■ **TASK REQUIREMENTS**
Out of the lines below, please list those that hold the string "hogy".

[Dataset entries]
◇ ◇ ◇

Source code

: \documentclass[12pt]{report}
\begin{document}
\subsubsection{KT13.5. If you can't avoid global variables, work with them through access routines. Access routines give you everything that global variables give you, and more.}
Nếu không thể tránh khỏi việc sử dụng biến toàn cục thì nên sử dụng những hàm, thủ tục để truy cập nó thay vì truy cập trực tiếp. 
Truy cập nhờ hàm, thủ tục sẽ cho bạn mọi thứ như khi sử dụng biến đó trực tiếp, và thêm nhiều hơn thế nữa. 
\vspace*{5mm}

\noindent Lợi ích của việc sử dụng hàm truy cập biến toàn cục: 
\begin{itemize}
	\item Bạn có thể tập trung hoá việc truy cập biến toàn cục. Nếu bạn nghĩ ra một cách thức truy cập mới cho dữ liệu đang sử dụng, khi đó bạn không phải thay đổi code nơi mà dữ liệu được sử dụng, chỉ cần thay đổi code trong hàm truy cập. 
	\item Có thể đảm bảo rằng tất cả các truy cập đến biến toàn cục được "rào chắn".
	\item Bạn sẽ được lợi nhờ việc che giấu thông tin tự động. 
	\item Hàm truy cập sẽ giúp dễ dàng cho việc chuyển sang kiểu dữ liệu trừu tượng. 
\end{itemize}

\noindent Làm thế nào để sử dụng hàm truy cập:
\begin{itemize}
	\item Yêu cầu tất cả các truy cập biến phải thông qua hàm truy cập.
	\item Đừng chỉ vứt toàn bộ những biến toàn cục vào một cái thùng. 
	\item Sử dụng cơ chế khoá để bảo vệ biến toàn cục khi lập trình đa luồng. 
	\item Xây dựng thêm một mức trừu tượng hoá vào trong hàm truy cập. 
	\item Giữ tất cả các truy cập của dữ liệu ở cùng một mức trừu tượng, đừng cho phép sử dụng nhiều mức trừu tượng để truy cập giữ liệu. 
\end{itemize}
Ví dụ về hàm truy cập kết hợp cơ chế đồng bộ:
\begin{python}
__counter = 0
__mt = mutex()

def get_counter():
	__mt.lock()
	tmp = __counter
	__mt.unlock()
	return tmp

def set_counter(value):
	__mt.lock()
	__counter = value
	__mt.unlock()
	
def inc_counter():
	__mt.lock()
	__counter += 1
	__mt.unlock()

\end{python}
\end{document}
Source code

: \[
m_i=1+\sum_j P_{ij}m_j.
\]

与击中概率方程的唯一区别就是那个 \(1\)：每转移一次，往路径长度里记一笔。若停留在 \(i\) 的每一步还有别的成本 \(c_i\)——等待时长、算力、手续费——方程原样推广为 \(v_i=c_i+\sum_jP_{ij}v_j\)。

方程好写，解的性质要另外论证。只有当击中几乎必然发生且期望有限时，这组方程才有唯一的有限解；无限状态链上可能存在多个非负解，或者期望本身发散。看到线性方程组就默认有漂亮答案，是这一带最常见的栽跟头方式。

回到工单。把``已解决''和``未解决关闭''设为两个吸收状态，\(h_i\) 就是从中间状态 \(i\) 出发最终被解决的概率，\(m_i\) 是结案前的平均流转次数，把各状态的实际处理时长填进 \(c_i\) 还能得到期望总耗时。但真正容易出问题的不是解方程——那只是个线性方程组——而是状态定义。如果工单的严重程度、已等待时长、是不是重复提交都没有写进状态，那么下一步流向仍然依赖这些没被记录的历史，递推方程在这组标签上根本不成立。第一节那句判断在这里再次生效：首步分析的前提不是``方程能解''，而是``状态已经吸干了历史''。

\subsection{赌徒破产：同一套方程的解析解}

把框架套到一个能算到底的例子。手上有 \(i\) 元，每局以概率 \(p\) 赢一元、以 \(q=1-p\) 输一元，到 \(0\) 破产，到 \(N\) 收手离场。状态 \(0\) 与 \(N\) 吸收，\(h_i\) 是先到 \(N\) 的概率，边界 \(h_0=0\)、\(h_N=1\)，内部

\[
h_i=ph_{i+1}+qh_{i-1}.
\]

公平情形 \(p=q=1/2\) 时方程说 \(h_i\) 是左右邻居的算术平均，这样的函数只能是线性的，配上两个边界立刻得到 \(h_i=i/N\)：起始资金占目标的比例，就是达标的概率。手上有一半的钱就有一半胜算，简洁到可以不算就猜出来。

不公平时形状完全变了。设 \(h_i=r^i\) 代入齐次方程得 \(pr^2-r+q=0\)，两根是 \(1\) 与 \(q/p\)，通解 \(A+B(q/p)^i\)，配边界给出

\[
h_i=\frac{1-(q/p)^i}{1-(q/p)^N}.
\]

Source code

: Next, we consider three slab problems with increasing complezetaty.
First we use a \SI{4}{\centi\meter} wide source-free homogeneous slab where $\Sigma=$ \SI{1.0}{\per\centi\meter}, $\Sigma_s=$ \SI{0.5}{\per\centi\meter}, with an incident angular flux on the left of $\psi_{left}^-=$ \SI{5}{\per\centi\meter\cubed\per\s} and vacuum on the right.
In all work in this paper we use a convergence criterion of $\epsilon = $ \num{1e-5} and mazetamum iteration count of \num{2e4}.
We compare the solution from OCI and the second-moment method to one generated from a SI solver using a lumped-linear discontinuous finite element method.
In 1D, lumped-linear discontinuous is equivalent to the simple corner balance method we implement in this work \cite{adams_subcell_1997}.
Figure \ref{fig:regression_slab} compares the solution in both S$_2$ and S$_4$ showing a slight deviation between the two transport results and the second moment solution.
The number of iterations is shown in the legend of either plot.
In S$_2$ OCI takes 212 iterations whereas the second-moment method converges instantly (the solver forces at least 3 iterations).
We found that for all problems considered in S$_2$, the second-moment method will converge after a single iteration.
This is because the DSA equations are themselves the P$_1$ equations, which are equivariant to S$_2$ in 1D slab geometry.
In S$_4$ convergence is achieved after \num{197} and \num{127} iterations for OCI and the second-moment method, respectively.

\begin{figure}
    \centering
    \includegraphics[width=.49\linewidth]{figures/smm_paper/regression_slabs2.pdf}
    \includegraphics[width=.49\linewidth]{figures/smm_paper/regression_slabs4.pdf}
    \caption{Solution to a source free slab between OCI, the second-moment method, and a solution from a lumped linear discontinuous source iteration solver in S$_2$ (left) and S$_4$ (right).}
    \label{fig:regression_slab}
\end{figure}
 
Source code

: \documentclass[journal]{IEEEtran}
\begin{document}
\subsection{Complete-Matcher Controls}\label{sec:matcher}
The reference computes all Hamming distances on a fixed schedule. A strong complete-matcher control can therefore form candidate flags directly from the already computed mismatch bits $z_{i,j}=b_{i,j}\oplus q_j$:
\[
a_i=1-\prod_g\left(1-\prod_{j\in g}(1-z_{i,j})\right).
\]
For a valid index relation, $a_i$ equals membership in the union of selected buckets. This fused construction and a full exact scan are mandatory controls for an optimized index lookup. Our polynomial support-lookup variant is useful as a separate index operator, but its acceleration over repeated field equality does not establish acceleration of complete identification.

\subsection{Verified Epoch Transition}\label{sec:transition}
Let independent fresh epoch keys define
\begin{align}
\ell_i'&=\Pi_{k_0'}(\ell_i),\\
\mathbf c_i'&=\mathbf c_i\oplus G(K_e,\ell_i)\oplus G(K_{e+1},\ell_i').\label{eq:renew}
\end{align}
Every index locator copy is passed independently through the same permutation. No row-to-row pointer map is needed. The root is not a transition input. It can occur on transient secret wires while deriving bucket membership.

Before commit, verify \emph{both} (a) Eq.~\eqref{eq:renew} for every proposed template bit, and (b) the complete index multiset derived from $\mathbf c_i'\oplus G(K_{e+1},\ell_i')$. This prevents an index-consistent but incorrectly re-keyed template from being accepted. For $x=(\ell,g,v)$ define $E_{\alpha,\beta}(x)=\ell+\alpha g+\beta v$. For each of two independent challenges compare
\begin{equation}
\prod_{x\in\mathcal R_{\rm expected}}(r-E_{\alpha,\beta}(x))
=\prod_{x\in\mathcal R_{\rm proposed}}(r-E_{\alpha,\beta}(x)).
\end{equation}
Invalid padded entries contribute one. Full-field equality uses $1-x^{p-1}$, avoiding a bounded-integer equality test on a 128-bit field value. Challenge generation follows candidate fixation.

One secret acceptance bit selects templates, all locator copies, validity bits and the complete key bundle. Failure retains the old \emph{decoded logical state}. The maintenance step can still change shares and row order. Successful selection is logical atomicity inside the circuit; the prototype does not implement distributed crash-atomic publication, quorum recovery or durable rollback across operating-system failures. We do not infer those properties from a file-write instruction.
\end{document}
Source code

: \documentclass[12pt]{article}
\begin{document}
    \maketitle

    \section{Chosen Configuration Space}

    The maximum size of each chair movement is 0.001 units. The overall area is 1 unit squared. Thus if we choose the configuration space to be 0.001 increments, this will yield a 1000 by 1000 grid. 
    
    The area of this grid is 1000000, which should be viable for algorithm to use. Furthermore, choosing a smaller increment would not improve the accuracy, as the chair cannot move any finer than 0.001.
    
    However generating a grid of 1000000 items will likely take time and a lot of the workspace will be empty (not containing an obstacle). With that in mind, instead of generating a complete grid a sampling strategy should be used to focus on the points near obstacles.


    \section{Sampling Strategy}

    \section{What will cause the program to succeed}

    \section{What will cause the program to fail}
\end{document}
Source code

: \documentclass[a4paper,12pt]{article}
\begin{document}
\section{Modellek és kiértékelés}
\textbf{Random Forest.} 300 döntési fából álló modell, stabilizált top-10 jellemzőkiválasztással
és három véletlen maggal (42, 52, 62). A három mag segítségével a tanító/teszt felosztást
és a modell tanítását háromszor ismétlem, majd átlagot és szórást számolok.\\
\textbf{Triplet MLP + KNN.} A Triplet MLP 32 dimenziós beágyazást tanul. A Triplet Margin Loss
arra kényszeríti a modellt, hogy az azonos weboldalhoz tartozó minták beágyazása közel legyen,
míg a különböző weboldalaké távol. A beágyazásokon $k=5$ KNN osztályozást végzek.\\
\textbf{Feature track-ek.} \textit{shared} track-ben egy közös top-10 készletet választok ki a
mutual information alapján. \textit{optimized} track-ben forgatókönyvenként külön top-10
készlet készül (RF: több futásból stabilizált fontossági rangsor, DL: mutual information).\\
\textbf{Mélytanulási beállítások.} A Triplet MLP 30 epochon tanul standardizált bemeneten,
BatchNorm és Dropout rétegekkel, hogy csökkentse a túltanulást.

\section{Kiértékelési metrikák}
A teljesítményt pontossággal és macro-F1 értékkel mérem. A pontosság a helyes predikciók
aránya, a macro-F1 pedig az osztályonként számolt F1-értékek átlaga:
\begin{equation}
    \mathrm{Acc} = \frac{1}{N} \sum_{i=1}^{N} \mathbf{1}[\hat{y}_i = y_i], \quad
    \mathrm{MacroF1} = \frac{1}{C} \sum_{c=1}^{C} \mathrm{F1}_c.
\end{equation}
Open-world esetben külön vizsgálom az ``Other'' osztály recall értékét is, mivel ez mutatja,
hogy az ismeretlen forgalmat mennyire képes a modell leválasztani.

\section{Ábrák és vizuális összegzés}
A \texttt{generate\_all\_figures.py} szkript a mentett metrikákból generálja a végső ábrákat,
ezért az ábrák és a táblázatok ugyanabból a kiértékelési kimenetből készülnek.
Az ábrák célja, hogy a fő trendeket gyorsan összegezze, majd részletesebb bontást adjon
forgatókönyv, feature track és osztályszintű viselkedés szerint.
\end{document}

◇ ◇ ◇

■ **ANSWER SECTION**
arra kényszeríti a modellt, hogy az azonos weboldalhoz tartozó minták beágyazása közel legyen,
BatchNorm és Dropout rétegekkel, hogy csökkentse a túltanulást.
hogy az ismeretlen forgalmat mennyire képes a modell leválasztani.
Az ábrák célja, hogy a fő trendeket gyorsan összegezze, majd részletesebb bontást adjon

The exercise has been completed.